┌─ Exercise data

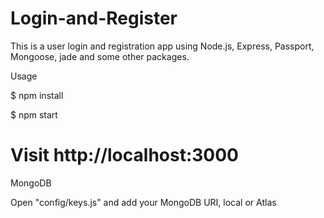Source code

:# Login-and-Register

This is a user login and registration app using Node.js, Express, Passport, Mongoose, jade and some other packages.


Usage

$ npm install


$ npm start

# Visit http://localhost:3000


MongoDB

Open "config/keys.js" and add your MongoDB URI, local or Atlas
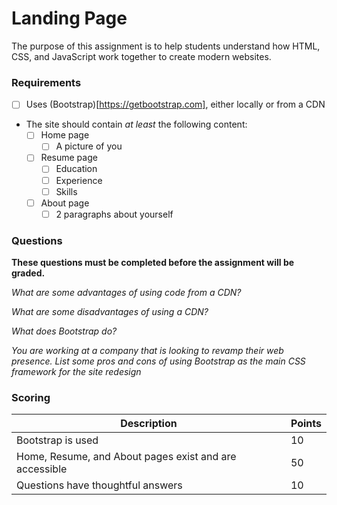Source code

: # Landing Page

The purpose of this assignment is to help students understand how HTML, CSS, and JavaScript work together to create modern websites.

### Requirements
* [ ] Uses (Bootstrap)[https://getbootstrap.com], either locally or from a CDN
* The site should contain _at least_ the following content:
  * [ ] Home page
    * [ ] A picture of you
  * [ ] Resume page
    * [ ] Education
    * [ ] Experience
    * [ ] Skills
  * [ ] About page
    * [ ] 2 paragraphs about yourself

### Questions
**These questions must be completed before the assignment will be graded.**

_What are some advantages of using code from a CDN?_


_What are some disadvantages of using a CDN?_


_What does Bootstrap do?_


_You are working at a company that is looking to revamp their web presence. List some pros and cons of using Bootstrap as the main CSS framework for the site redesign_


### Scoring
| Description | Points |
| --- | --- |
| Bootstrap is used | 10 |
| Home, Resume, and About pages exist and are accessible | 50 |
| Questions have thoughtful answers | 10 |
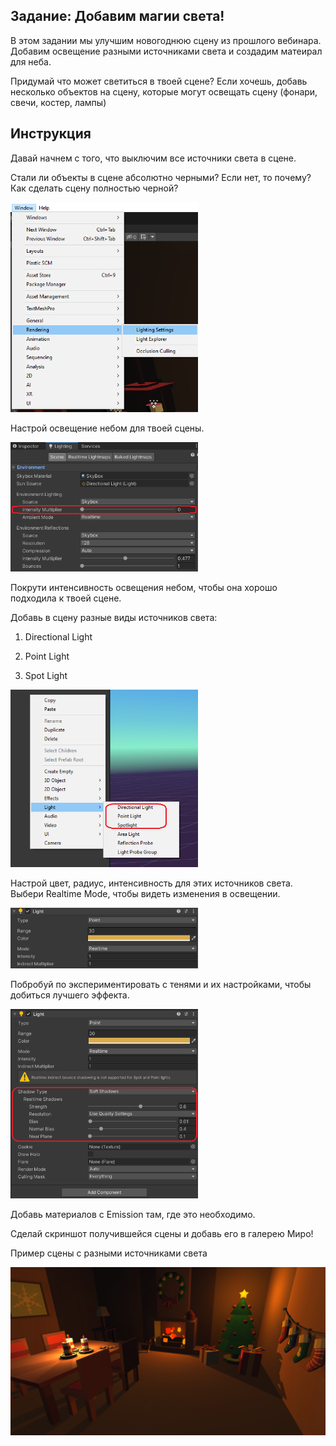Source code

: ## Задание: Добавим магии света!

В этом задании мы улучшим новогоднюю сцену из прошлого вебинара. Добавим освещение разными источниками света и создадим матеирал для неба.

Придумай что может светиться в твоей сцене? Если хочешь, добавь несколько объектов на сцену, которые могут освещать сцену (фонари, свечи, костер, лампы)

## Инструкция

Давай начнем с того, что выключим все источники света в сцене.

Стали ли объекты в сцене абсолютно черными? Если нет, то почему? Как сделать сцену полностью черной?

<img src="https://github.com/copetonrob/YP_Unity_M2_W8/blob/main/img/SkyLight1.png" width="300"/>

Настрой освещение небом для твоей сцены.

<img src="https://github.com/copetonrob/YP_Unity_M2_W8/blob/main/img/SkyLight2.png" width="300"/>

Покрути интенсивность освещения небом, чтобы она хорошо подходила к твоей сцене.

Добавь в сцену разные виды источников света:

1) Directional Light

2) Point Light

3) Spot Light

<img src="https://github.com/copetonrob/YP_Unity_M2_W8/blob/main/img/Light1.png" width="300"/>

Настрой цвет, радиус, интенсивность для этих источников света. Выбери Realtime Mode, чтобы видеть изменения в освещении. 

<img src="https://github.com/copetonrob/YP_Unity_M2_W8/blob/main/img/Light2.png" width="300"/>

Побробуй по экспериментировать с тенями и их настройками, чтобы добиться лучшего эффекта.

<img src="https://github.com/copetonrob/YP_Unity_M2_W8/blob/main/img/Light3.png" width="300"/>

Добавь материалов с Emission там, где это необходимо.

Сделай скриншот получившейся сцены и добавь его в галерею Миро!

Пример сцены с разными источниками света

<img src="https://github.com/copetonrob/YP_Unity_M2_W8/blob/main/img/Example.png" width="800"/>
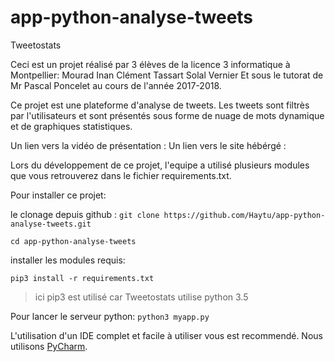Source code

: # app-python-analyse-tweets

Tweetostats

Ceci est un projet réalisé par 3 élèves de la licence 3 informatique à Montpellier:
Mourad Inan
Clément Tassart
Solal Vernier
Et sous le tutorat de Mr Pascal Poncelet au cours de l'année 2017-2018.

Ce projet est une plateforme d'analyse de tweets. Les tweets sont filtrès par l'utilisateurs et sont présentés sous forme de nuage de mots dynamique et de graphiques statistiques.

Un lien vers la vidéo de présentation : 
Un lien vers le site hébérgé : 

Lors du développement de ce projet, l'equipe a utilisé plusieurs modules que vous retrouverez dans le fichier requirements.txt.


Pour installer ce projet: 

le clonage depuis github : 
`git clone https://github.com/Haytu/app-python-analyse-tweets.git`

`cd app-python-analyse-tweets`

installer les modules requis:

`pip3 install -r requirements.txt`
>ici pip3 est utilisé car Tweetostats utilise python 3.5

Pour lancer le serveur python: 
`python3 myapp.py`

L'utilisation d'un IDE complet et facile à utiliser vous est recommendé. Nous utilisons [PyCharm](https://www.jetbrains.com/pycharm/).




    


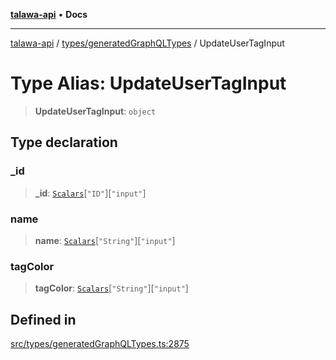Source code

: [**talawa-api**](../../../README.md) • **Docs**

***

[talawa-api](../../../modules.md) / [types/generatedGraphQLTypes](../README.md) / UpdateUserTagInput

# Type Alias: UpdateUserTagInput

> **UpdateUserTagInput**: `object`

## Type declaration

### \_id

> **\_id**: [`Scalars`](Scalars.md)\[`"ID"`\]\[`"input"`\]

### name

> **name**: [`Scalars`](Scalars.md)\[`"String"`\]\[`"input"`\]

### tagColor

> **tagColor**: [`Scalars`](Scalars.md)\[`"String"`\]\[`"input"`\]

## Defined in

[src/types/generatedGraphQLTypes.ts:2875](https://github.com/PalisadoesFoundation/talawa-api/blob/6712e9940a5702665afc506fa9f6e9d7e1dc7991/src/types/generatedGraphQLTypes.ts#L2875)
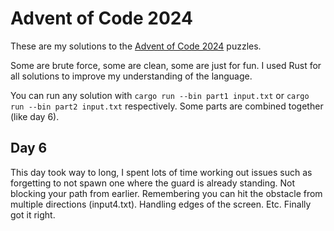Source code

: # Advent of Code 2024

These are my solutions to the [Advent of Code 2024](https://adventofcode.com/2024) puzzles.

Some are brute force, some are clean, some are just for fun. I used Rust for all solutions to improve my understanding of the language.


You can run any solution with `cargo run --bin part1 input.txt` or `cargo run --bin part2 input.txt` respectively.
Some parts are combined together (like day 6).

## Day 6
This day took way to long, I spent lots of time working out issues such as forgetting to not spawn one where the guard is already standing. Not blocking your path from earlier. Remembering you can hit the obstacle from multiple directions (input4.txt). Handling edges of the screen. Etc. Finally got it right.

└─

→ **Work instruction**
In the data above, find the line with "Clément Tassart" and the line with "Un lien vers le". Retype both, plus every line between them, exactly.

→ **Response area**
Clément Tassart
Solal Vernier
Et sous le tutorat de Mr Pascal Poncelet au cours de l'année 2017-2018.

Ce projet est une plateforme d'analyse de tweets. Les tweets sont filtrès par l'utilisateurs et sont présentés sous forme de nuage de mots dynamique et de graphiques statistiques.

Un lien vers la vidéo de présentation : 
Un lien vers le site hébérgé : 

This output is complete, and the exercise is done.